J'aurais aimé ne pas m'attirer des regards méprisants quand je dis ce que je pense et qui sont contraires à ce que dit la bible. J'aimerais ne pas me faire traiter de "Moun fini" et tout ce qui va avec quand je défends mes convictions: quand je défends ma position qui accorde la liberté sexuelle à tous; quand je dis que personne n'a le droit de mépriser, de rejeter encore moins de malmener une autre personne simplement parce que sa préférence sexuelle diverge du cliché que nous donne la société, sous prétexte que c'est un ange du démon, une personne mauvaise qui mérite le pire pour ne pas attirer la colère du bon Dieu sur la famille ou sur le pays. J'aurais aimé qu'on ne me traite pas de "timoun pèdi" quand je dis que les jeunes ont le droit de prendre leurs plaisirs dans un lit avec le partenaire de leurs choix. Qu'il faut faire leur éducation sexuelle au lieu de les interdire des choses. Que c'est à eux et à eux seuls de décider s'ils veulent se préserver jusqu'au mariage ou pas. Si je n'accepte pas l'hypocrisie, l'évangile qui nous est prêchéé sur la fornication alors que les personnes qui nous prêchent n'ont pas su eux-mêmes résister à cet instinct naturel. Est-ce être une mauvaise personne si je dis qu'on ne devrait pas nous condamner encore moins nous imposer une chose qu'ils n'ont pas pu s'interdir eux-mêmes ? Est-ce prêché la souillure si je dis qu'une femme a le droit d'user de ses sextoys et de ses doigts autant qu'un garçon à le droit d'utiliser ses mains pour se satisfaire? J'aurais aimé qu'on ne me traite pas d'irresponsable quand je dis qu'il faut dire la vérité aux enfants, qu'il ne faut pas les berner avec des histoires féeriques et surtout de les laisser le droit de choisir en les éduquant comme il faut. Est-ce mal de défendre mes convictions et de vivre selon mes propres commandements?

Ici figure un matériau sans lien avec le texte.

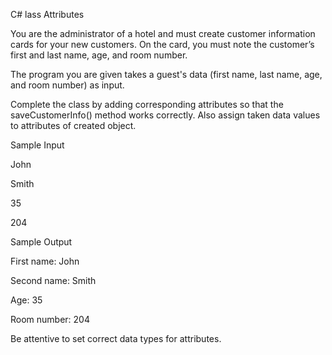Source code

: C# lass Attributes

You are the administrator of a hotel and must create customer information cards for your new customers. On the card, you must note the customer’s first and last name, age, and room number. 

The program you are given takes a guest's data (first name, last name, age, and room number) as input.

Complete the class by adding corresponding attributes so that the saveCustomerInfo() method works correctly. Also assign taken data values to attributes of created object.

Sample Input

John

Smith

35

204

Sample Output

First name: John

Second name: Smith

Age: 35

Room number: 204

Be attentive to set correct data types for attributes.
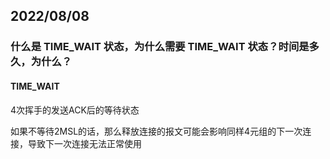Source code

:## 2022/08/08

### 什么是 TIME_WAIT 状态，为什么需要 TIME_WAIT 状态？时间是多久，为什么？

#### TIME_WAIT

4次挥手的发送ACK后的等待状态



如果不等待2MSL的话，那么释放连接的报文可能会影响同样4元组的下一次连接，导致下一次连接无法正常使用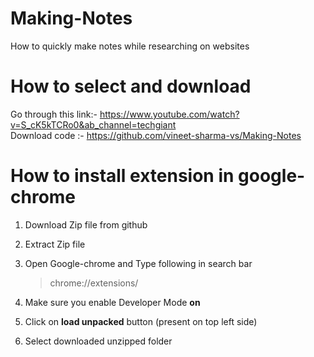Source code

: # Making-Notes  
How to quickly make notes while researching on websites  
  
# How to select and download  
Go through this link:- https://www.youtube.com/watch?v=S_cK5kTCRo0&ab_channel=techgiant  
Download code :- https://github.com/vineet-sharma-vs/Making-Notes

# How to install extension in google-chrome  
  
1. Download Zip file from github  
2. Extract Zip file  
3. Open Google-chrome and Type following in search bar  
   
   > chrome://extensions/
   
4. Make sure you enable Developer Mode **on**
5. Click on **load unpacked** button (present on top left side)  
6. Select downloaded unzipped folder

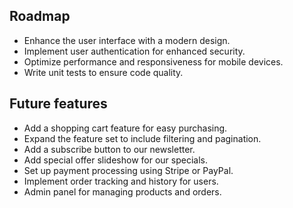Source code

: ## Roadmap

- Enhance the user interface with a modern design.
- Implement user authentication for enhanced security.
- Optimize performance and responsiveness for mobile devices.
- Write unit tests to ensure code quality.



## Future features

- Add a shopping cart feature for easy purchasing.
- Expand the feature set to include filtering and pagination.
- Add a subscribe button to our newsletter.
- Add special offer slideshow for our specials.
- Set up payment processing using Stripe or PayPal.
- Implement order tracking and history for users.
- Admin panel for managing products and orders.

Pourquoi devrais-je faire semblant ? Pour me faire bien voir des pasteurs, des fidèles ou des miens qui défendent ces mêmes évangiles, pour ne pas perdre mon pain quotidien? Pourquoi devrais-je faire semblant d'être une personne que je ne suis pas? En quoi est-ce mal si je défends l'égalité entre les sexes? Est-ce commettre un sacrilège si je défends ma position de Femme, si je suis contre la soumission et que je me bats pour me rapprocher le plus de ce que doit-être une Femme selon, ma conception, des choses? En quoi je commets un péché si je me suis défaite des conceptions de la société qui ne matchaient pas avec la personne que je voulais être ? J'aurais aimé qu'on m'ait donné le droit de devenir la personne que je souhaitais et non qu'on m'impose la personne qu'on attendait de moi que je sois.
Je suis désolée si ma conception de la vie est contraire à la tienne. Je suis désolée si ma croyance, mes convictions te font voir en moi une mauvaise personne ou te rendent triste parce que j'ai passé à côté de ce que tu avais prévu ou que tu voulais que je sois. La seule et unique chose contre lequel je ne peux me permettre de pêcher, est ma conviction. Et je la défendrai toujours, ici et au-delà, maintenant et dans une autre vie. Ce que je pense, je le dirai toujours . Et je vivrai ma vie comme je l'entends et non comme tu me la dictes. Je ne te promets pas d'être celle que tu voudrais que je sois, mais je te promets de devenir celle que je dois et veux être.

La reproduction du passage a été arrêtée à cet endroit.